• [Records for this exercise]:
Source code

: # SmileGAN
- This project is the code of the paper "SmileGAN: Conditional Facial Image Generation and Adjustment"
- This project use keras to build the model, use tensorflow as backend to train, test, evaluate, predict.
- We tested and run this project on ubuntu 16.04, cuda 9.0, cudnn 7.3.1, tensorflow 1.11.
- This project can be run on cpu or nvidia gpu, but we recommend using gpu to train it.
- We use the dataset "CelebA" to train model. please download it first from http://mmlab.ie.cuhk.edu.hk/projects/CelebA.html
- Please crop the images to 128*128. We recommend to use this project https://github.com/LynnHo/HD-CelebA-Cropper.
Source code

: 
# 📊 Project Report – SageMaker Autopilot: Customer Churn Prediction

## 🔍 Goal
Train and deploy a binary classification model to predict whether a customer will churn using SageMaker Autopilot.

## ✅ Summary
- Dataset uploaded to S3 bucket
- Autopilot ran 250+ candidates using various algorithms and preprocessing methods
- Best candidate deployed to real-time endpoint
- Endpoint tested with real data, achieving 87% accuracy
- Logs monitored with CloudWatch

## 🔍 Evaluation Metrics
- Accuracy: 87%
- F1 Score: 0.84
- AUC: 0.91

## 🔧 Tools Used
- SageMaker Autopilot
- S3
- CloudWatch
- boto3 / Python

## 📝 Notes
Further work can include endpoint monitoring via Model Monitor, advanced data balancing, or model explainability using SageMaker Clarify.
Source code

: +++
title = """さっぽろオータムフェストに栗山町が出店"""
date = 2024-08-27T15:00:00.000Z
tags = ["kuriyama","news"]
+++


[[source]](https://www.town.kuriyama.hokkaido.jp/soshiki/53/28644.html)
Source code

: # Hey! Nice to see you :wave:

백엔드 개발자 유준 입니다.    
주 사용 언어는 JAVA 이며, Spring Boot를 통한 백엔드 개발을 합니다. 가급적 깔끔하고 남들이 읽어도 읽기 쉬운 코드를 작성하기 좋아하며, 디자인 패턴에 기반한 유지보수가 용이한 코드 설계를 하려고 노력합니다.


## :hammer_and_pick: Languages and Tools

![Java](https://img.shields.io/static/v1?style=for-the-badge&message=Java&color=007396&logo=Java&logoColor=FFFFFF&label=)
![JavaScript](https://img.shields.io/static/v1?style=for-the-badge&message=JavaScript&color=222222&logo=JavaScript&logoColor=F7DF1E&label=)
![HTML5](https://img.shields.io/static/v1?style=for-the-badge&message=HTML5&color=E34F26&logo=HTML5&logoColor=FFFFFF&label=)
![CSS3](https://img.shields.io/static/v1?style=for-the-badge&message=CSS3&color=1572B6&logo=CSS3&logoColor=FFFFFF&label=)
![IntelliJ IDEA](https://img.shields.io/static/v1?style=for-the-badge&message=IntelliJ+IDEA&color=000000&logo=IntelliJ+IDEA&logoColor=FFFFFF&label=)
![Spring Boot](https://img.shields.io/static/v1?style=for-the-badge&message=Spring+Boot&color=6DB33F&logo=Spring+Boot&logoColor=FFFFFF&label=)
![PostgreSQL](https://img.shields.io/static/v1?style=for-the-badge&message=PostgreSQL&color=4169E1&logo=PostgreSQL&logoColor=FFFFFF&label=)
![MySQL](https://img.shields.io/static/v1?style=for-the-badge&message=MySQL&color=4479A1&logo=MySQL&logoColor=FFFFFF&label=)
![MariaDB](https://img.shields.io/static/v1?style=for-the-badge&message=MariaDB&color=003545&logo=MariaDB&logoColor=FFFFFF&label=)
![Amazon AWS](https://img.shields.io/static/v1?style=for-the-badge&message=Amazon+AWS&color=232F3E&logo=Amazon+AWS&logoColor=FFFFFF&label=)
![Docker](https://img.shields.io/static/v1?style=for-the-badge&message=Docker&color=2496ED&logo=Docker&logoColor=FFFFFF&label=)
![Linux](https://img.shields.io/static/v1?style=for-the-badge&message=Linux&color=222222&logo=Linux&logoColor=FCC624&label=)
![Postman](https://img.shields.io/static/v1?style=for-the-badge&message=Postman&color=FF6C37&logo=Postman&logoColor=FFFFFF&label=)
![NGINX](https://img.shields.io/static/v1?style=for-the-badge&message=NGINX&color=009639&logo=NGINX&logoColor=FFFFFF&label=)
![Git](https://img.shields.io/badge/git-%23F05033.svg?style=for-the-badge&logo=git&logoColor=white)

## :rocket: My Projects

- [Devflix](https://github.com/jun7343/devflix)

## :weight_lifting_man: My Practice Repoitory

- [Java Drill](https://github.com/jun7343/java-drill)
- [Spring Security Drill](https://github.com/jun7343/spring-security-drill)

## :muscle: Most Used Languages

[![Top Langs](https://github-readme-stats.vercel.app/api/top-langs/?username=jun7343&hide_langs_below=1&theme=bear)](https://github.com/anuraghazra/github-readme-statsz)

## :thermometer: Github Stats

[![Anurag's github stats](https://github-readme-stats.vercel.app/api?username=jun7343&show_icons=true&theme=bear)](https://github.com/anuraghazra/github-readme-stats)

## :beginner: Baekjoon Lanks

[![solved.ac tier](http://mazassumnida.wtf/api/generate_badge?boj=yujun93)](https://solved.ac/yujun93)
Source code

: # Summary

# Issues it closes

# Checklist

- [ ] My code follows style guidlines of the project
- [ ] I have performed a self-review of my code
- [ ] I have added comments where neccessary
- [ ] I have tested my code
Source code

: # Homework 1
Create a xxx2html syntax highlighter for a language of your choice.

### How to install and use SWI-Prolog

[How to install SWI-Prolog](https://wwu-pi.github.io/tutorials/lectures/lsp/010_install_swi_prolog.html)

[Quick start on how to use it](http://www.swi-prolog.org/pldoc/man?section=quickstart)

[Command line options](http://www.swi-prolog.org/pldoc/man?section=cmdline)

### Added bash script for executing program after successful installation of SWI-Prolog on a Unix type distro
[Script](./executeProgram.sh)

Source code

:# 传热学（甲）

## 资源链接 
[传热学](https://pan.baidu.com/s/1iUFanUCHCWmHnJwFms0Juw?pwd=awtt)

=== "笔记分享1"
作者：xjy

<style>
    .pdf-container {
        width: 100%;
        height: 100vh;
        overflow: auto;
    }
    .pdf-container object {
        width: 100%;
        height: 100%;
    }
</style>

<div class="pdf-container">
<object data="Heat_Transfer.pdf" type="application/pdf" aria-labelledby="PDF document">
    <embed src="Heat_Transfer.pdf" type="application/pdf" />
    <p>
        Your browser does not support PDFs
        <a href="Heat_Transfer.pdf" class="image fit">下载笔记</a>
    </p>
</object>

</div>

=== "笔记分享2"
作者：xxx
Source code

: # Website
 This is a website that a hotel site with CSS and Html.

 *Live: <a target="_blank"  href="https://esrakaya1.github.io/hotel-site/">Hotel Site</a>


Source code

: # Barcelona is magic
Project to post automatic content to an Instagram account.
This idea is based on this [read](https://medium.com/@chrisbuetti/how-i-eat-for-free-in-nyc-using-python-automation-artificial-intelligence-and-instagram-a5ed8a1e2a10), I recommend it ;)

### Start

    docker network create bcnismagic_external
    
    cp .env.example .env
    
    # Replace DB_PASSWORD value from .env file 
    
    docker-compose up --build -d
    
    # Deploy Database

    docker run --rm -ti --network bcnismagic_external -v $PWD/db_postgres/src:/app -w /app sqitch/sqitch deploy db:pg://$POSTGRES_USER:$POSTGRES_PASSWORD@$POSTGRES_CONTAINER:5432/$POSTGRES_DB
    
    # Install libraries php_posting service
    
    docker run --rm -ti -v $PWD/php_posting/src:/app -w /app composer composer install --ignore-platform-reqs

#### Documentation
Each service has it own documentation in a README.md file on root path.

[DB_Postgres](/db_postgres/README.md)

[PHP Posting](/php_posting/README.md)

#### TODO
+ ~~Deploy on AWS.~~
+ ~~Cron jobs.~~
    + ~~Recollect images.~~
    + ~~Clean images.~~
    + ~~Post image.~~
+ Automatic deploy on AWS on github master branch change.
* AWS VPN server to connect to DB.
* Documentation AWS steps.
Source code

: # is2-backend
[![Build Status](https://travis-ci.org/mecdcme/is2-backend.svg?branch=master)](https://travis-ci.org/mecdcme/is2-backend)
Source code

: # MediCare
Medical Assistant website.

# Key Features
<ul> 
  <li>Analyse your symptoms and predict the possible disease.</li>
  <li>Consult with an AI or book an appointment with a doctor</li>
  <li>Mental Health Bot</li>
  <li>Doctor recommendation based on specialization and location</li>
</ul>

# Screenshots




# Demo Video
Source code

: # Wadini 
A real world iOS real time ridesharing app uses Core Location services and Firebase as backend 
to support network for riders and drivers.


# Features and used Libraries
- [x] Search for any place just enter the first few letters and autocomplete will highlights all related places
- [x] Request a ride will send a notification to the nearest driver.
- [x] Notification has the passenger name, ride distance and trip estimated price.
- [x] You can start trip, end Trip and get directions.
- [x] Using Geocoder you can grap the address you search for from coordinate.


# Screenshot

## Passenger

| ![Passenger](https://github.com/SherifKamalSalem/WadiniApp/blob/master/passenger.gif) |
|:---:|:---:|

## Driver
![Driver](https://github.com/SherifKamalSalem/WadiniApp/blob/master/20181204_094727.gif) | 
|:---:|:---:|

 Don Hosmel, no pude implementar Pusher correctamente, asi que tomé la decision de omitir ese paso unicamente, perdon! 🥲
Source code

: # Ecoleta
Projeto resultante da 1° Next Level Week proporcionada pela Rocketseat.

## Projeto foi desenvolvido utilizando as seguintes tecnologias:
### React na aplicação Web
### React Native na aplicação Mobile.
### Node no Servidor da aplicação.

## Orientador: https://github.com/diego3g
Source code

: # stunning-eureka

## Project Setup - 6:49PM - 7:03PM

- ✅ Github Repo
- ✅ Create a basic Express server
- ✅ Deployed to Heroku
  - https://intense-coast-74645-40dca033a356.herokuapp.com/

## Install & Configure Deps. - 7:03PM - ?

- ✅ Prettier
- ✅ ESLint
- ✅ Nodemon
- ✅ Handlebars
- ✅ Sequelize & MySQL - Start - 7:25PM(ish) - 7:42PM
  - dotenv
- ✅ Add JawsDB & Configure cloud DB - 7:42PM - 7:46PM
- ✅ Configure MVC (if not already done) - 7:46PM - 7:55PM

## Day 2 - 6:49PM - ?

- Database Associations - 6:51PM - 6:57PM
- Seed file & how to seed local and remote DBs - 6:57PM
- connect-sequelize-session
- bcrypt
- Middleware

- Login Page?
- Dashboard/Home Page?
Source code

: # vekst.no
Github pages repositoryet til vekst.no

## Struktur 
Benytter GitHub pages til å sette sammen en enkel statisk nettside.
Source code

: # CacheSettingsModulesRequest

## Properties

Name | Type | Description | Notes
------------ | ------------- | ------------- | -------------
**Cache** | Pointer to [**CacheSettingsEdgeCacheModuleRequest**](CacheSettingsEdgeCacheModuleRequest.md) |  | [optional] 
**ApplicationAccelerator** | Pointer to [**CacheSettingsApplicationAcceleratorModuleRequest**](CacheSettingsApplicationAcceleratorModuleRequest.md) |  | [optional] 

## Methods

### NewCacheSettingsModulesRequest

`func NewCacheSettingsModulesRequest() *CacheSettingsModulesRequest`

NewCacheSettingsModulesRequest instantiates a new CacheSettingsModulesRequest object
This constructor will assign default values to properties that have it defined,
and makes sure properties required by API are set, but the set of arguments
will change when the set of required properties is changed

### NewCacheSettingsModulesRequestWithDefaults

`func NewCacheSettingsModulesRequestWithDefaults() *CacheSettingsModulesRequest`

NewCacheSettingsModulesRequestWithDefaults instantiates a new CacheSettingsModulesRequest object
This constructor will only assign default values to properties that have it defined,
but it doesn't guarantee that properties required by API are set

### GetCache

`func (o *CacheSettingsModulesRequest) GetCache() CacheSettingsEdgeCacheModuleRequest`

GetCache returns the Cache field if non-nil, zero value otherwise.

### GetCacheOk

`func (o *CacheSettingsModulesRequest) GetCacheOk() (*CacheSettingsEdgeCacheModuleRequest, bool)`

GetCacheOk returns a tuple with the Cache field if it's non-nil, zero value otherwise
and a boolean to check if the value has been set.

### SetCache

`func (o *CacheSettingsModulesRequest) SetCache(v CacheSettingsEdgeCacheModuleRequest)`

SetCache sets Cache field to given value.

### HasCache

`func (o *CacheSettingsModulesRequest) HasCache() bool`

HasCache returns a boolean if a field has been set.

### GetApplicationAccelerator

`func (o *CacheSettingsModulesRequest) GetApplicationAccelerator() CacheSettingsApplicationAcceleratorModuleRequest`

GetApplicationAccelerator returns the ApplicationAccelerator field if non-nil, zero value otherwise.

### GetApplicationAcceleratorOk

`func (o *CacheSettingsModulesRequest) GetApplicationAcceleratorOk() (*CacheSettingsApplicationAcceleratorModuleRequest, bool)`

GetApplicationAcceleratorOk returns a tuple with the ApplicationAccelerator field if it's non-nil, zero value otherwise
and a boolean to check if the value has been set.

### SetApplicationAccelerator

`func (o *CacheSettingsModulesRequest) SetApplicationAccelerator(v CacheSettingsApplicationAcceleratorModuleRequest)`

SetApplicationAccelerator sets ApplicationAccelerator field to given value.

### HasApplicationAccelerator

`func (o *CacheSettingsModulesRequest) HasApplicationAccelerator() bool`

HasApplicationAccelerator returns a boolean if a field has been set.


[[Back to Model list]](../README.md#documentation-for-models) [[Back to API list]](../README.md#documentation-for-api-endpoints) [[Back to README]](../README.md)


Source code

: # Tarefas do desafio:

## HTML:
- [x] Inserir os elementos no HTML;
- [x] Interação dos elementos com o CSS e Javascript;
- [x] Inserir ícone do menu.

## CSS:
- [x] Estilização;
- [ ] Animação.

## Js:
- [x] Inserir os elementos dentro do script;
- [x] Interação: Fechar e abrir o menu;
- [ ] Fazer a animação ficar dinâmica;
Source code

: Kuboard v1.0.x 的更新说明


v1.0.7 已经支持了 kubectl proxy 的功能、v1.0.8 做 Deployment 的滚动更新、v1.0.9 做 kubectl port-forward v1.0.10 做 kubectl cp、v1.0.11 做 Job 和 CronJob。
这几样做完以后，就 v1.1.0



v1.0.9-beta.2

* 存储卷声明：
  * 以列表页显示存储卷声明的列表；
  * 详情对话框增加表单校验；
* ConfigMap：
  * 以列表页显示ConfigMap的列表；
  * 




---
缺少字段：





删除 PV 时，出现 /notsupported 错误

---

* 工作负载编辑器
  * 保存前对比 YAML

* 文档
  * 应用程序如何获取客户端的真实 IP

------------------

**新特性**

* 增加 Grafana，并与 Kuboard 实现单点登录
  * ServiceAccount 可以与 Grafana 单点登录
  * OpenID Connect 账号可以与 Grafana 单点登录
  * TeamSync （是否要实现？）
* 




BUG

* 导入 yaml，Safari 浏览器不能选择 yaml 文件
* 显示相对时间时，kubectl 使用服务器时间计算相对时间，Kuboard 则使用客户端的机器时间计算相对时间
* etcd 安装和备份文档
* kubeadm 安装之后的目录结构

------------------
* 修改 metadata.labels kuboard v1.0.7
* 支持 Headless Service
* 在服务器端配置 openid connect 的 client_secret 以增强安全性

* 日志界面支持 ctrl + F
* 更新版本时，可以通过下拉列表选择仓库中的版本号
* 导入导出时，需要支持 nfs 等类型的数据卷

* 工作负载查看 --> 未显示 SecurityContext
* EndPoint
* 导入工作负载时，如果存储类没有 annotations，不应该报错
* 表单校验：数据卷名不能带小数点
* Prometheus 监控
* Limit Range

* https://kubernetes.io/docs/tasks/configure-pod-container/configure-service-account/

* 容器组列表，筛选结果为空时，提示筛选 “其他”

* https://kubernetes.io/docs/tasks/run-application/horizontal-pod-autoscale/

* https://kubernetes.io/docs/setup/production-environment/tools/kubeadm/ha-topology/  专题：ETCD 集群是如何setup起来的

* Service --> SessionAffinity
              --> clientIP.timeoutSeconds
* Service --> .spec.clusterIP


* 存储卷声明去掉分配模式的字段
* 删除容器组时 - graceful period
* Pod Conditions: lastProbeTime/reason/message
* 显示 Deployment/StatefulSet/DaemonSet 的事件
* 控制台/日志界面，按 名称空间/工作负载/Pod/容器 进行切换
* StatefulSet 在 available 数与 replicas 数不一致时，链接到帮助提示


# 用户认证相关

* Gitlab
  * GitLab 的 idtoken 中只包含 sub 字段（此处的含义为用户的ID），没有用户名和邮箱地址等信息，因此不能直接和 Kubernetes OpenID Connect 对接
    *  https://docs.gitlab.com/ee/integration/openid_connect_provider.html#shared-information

• [Work required]:
Starting with the line that holds "HasApplicationAccelerator returns a" and ending with the line that holds "- [x] Estilização;", retype every line in the data above exactly, and nothing else.

• [Answer for this exercise]:
HasApplicationAccelerator returns a boolean if a field has been set.


[[Back to Model list]](../README.md#documentation-for-models) [[Back to API list]](../README.md#documentation-for-api-endpoints) [[Back to README]](../README.md)


Source code

: # Tarefas do desafio:

## HTML:
- [x] Inserir os elementos no HTML;
- [x] Interação dos elementos com o CSS e Javascript;
- [x] Inserir ícone do menu.

## CSS:
- [x] Estilização;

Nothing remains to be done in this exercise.